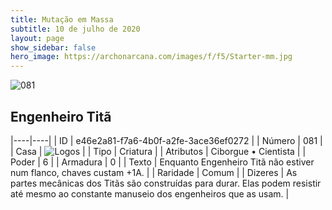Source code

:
 ```yaml
---
title: Mutação em Massa
subtitle: 10 de julho de 2020
layout: page
show_sidebar: false
hero_image: https://archonarcana.com/images/f/f5/Starter-mm.jpg
---
```


![081](https://cdn.keyforgegame.com/media/card_front/pt/479_081_46X98FVV69Q3_pt.png)

## Engenheiro Titã

|----|----|
| ID | e46e2a81-f7a6-4b0f-a2fe-3ace36ef0272 |
| Número | 081 |
| Casa | ![Logos](https://archonarcana.com/images/thumb/c/ce/Logos.png/22px-Logos.png "Logos") |
| Tipo | Criatura |
| Atributos | Ciborgue • Cientista |
| Poder | 6 |
| Armadura | 0 |
| Texto | Enquanto Engenheiro Titã não estiver num flanco, chaves custam +1A. |
| Raridade | Comum |
| Dizeres | As partes mecânicas dos Titãs são construídas para durar. Elas podem resistir até mesmo ao constante manuseio dos engenheiros que as usam. |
—————
## What the exercise asks
Leave out the pictures and copy everything else in the records word for word.

## Answer to this task
Source code

:
 ```yaml
---
title: Mutação em Massa
subtitle: 10 de julho de 2020
layout: page
show_sidebar: false
hero_image: https://archonarcana.com/images/f/f5/Starter-mm.jpg
---
```


![081](https://cdn.keyforgegame.com/media/card_front/pt/479_081_46X98FVV69Q3_pt.png)

## Engenheiro Titã

|----|----|
| ID | e46e2a81-f7a6-4b0f-a2fe-3ace36ef0272 |
| Número | 081 |
| Casa | ![Logos](https://archonarcana.com/images/thumb/c/ce/Logos.png/22px-Logos.png "Logos") |
| Tipo | Criatura |
| Atributos | Ciborgue • Cientista |
| Poder | 6 |
| Armadura | 0 |
| Texto | Enquanto Engenheiro Titã não estiver num flanco, chaves custam +1A. |
| Raridade | Comum |
| Dizeres | As partes mecânicas dos Titãs são construídas para durar. Elas podem resistir até mesmo ao constante manuseio dos engenheiros que as usam. |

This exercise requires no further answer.